New Year's Day flames out in peach, pink, and periwinkle. The evening air is full of the scent of snow, woodsmoke, and savoury dinner as I step onto my porch to watch the repose of the day. Inside, candles and fresh tulips nod their cheer as the five o'clock greyness rolls over the foothills.
I love winter and fresh starts. I love being up in the frosty night to greet the new day and year with fireworks. I love bright sun spilling in my window and waking eyes, church bells tumbling me out of bed, and the brisk walk to worship. I love blank pages waiting to be filled and new years feeling hopeful in the face of the unknown. At any other time of year, the unknown has a way of frightening me a bit; but at the beginning of the year, the unknown is exhilarating. My expectations are much more malleable in January than they are in June. In the crisp air I feel awake and ready for what God is going to bring. By the wilting heat of summer, I feel drowsy and resigned.

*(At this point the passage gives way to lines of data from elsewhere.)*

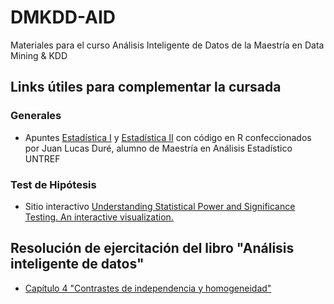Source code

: # DMKDD-AID
Materiales para el curso Análisis Inteligente de Datos de la Maestría en Data Mining &amp; KDD

## Links útiles para complementar la cursada

### Generales
* Apuntes [Estadística I](https://rpubs.com/nievejuan21/797443) y [Estadística II](https://rpubs.com/nievejuan21/851103) con código en R confeccionados por Juan Lucas Duré, alumno de Maestría en Análisis Estadístico UNTREF

### Test de Hipótesis
* Sitio interactivo [Understanding Statistical Power and Significance Testing. An interactive visualization.](https://rpsychologist.com/d3/nhst/)

## Resolución de ejercitación del libro "Análisis inteligente de datos"

* [Capítulo 4 "Contrastes de independencia y homogeneidad"](https://github.com/mcnanton/DMKDD-AID/blob/main/capitulo-4.md)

At the beginning of things there is life and energy and optimism, and those are needed to propel us into another year. The New Year opens in the midst of Christmastide, when the Candle keeping the dark at bay has come—He is the hope of Easter redemption. Winter is dear to me with its variegated grey clouds, heaps of snow around dried grasses, chipper little birds piping their carols, bare branches stark and striking against the stars; its sharp, pure air breathed out in little puffs, in warm fuzzy slippers, copious pots of tea, stew simmering on the stove, hot bread all flaky from the oven. . .Winter is joyous.
Winter is both the cosiest and the most invigorating season. No wonder our fresh start comes just days after the winter solstice and the "dawn of redeeming grace" of the Incarnation. There is something comforting about God slipping into flesh, becoming vulnerable and subject to want, need, and humanity. Yet there is something enlivening, exciting about it, too. Dawn has pushed back those grey skies with honey-coloured sunlight and sharp air in our lungs. There is hope that the Light—whether of day or of moon and stars—will illuminate our path. That the Light will guide us into His ways.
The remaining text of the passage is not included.